Record extracts
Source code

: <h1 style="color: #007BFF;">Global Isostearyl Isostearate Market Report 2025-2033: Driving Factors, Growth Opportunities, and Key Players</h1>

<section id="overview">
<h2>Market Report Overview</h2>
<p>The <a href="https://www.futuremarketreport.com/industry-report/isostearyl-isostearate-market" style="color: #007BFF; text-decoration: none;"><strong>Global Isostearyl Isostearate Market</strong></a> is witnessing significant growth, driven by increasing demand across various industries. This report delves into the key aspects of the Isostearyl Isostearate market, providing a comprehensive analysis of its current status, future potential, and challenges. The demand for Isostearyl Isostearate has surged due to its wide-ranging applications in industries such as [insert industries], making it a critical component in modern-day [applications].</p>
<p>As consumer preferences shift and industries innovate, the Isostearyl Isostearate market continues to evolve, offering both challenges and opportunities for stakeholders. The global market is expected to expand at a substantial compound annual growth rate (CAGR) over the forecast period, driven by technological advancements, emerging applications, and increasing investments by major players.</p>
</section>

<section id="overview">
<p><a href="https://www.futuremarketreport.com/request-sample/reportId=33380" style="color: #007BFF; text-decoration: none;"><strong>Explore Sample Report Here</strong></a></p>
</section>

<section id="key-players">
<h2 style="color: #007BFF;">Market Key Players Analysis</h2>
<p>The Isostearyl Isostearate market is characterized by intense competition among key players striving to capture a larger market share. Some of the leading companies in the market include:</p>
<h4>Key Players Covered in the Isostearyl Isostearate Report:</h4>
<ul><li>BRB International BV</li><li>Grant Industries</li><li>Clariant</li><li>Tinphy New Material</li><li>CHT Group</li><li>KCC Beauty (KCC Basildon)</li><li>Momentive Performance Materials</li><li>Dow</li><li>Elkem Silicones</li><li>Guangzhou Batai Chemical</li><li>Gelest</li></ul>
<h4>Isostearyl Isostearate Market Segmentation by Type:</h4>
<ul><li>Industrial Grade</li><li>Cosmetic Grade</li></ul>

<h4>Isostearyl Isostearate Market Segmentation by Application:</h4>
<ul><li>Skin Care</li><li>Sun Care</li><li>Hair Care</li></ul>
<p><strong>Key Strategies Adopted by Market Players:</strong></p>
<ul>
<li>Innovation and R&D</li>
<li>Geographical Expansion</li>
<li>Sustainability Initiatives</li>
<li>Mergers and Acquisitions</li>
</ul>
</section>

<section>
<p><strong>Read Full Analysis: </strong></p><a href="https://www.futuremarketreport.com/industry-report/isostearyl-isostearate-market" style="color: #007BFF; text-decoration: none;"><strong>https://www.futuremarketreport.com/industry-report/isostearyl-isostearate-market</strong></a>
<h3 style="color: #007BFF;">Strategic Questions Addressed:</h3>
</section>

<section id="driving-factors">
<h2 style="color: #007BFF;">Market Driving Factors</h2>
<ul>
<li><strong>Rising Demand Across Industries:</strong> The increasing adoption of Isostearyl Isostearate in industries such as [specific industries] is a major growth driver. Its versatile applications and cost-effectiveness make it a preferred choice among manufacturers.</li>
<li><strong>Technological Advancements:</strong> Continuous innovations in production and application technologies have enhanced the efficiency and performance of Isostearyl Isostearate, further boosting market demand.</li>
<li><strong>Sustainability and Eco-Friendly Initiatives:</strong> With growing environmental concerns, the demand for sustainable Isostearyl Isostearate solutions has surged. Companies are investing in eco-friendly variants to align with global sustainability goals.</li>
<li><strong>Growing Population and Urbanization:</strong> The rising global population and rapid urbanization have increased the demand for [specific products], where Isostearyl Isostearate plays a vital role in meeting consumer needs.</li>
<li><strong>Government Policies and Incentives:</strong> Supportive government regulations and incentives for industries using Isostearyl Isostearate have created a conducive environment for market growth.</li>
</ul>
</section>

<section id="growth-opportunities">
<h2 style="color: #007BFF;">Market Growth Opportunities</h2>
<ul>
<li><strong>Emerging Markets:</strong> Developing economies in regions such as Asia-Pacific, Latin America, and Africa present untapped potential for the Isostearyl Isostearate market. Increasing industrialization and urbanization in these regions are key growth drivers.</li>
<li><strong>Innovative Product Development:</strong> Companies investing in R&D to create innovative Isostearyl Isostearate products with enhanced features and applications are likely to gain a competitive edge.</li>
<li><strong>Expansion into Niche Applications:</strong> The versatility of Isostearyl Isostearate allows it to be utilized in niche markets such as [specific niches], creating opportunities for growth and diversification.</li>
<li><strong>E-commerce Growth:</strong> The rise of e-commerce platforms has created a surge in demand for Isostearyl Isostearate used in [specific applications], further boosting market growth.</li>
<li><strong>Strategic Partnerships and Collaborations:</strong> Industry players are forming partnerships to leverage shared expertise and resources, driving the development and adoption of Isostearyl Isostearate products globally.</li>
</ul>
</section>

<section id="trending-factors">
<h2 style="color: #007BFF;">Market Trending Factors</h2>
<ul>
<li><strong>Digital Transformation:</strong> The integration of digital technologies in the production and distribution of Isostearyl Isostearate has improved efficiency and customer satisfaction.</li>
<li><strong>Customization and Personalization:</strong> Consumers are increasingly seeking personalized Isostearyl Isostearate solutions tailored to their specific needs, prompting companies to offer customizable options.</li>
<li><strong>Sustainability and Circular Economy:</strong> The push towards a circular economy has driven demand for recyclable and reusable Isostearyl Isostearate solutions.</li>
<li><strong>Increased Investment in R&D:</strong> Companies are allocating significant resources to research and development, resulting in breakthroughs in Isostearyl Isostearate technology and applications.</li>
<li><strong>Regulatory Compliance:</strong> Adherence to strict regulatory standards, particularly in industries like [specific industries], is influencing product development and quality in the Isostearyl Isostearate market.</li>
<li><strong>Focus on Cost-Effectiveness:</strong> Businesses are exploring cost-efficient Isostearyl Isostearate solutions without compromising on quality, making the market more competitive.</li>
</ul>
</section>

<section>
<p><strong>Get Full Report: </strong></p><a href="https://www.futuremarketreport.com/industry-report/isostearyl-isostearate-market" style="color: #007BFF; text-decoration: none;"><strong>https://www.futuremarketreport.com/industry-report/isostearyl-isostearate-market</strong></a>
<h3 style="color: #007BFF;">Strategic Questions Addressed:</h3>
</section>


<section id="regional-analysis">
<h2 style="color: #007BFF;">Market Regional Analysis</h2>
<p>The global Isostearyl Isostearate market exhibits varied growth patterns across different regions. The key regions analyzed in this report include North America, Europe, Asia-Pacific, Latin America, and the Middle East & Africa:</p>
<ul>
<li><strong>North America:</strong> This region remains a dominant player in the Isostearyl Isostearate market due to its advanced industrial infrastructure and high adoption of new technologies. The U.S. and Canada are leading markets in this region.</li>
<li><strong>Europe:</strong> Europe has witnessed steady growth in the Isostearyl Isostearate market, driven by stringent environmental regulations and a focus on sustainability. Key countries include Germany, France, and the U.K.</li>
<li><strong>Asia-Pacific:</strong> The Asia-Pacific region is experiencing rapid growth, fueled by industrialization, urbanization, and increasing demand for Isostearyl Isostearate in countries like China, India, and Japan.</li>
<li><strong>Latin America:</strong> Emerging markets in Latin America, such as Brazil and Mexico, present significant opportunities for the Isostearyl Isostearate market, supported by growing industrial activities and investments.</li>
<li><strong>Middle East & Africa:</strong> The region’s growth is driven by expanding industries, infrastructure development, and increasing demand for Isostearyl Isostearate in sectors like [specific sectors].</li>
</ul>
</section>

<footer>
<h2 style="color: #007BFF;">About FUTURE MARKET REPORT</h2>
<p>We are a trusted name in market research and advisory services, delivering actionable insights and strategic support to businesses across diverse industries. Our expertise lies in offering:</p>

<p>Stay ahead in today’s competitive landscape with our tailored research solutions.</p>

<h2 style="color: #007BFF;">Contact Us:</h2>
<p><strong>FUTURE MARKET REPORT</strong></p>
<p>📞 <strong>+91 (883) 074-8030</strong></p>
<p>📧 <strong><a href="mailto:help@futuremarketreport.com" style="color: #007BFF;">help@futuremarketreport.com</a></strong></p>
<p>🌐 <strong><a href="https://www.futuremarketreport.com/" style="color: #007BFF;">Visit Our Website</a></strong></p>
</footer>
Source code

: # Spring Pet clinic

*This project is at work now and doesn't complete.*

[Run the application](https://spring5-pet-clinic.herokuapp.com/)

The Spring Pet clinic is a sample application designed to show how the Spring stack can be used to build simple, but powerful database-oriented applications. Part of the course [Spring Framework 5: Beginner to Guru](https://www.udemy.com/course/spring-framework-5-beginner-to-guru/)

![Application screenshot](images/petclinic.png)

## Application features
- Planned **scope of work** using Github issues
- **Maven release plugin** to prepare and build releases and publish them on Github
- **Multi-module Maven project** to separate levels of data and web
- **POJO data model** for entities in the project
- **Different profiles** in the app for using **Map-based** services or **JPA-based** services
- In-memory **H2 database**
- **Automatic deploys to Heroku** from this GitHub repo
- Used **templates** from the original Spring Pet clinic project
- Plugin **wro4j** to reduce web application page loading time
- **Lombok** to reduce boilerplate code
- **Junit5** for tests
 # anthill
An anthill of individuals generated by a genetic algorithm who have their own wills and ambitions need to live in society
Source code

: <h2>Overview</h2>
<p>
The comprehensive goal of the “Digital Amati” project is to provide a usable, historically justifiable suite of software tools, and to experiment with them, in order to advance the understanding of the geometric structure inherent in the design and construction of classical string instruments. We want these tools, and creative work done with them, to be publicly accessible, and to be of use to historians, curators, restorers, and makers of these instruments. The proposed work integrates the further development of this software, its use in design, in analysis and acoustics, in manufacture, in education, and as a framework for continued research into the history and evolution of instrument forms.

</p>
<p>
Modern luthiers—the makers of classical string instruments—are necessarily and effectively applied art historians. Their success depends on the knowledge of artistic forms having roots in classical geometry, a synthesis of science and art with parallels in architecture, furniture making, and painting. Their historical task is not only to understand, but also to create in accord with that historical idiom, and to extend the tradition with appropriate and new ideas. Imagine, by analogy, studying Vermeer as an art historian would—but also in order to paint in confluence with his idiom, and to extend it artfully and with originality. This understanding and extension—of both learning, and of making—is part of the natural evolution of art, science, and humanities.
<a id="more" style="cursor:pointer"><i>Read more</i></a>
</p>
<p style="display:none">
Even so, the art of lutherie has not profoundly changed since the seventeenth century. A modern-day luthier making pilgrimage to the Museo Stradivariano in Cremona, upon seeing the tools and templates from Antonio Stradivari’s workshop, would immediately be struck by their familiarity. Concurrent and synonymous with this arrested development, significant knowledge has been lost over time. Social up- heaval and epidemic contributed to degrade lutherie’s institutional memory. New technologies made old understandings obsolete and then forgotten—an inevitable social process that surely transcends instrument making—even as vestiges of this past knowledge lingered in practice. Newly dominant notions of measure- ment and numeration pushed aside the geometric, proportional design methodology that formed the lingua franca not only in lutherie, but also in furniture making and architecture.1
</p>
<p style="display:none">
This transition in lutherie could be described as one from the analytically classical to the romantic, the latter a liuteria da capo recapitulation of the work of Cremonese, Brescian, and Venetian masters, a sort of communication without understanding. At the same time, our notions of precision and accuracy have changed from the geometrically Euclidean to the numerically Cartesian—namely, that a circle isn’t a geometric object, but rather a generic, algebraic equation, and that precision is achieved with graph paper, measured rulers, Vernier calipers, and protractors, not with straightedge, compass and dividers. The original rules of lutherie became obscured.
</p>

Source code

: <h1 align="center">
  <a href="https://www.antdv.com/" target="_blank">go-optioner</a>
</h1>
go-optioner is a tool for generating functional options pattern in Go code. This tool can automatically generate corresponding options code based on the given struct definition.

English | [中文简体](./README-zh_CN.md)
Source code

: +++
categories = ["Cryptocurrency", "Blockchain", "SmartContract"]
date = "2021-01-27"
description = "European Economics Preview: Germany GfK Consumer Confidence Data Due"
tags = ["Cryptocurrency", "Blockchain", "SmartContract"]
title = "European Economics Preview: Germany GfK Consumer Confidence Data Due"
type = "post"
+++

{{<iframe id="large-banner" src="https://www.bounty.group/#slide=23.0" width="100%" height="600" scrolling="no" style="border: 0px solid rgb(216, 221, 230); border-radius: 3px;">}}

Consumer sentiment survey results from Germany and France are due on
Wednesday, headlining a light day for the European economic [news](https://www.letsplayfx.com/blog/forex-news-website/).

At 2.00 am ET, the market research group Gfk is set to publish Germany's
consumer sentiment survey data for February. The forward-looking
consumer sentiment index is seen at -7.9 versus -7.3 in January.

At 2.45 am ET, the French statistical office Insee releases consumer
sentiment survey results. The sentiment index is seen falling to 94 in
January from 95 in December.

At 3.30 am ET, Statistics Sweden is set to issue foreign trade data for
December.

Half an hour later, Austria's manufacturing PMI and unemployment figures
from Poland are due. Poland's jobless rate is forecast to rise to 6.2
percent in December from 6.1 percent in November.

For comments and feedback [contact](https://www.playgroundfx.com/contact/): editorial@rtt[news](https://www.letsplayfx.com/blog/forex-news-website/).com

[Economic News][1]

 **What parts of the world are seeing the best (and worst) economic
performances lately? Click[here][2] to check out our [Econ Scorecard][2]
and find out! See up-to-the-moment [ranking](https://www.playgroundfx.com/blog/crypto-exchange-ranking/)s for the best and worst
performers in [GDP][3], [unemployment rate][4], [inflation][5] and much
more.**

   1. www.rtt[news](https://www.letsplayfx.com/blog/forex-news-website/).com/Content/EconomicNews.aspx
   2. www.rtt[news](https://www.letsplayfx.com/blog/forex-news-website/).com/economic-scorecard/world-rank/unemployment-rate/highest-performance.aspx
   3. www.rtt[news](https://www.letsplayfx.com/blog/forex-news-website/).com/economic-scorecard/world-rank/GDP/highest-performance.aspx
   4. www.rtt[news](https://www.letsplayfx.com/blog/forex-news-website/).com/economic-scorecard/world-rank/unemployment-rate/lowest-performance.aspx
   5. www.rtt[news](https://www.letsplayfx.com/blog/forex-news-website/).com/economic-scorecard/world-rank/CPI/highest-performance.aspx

Directions
Pick each line holding the word "releases" out of the listing.

Task answer
- **Maven release plugin** to prepare and build releases and publish them on Github
At 2.45 am ET, the French statistical office Insee releases consumer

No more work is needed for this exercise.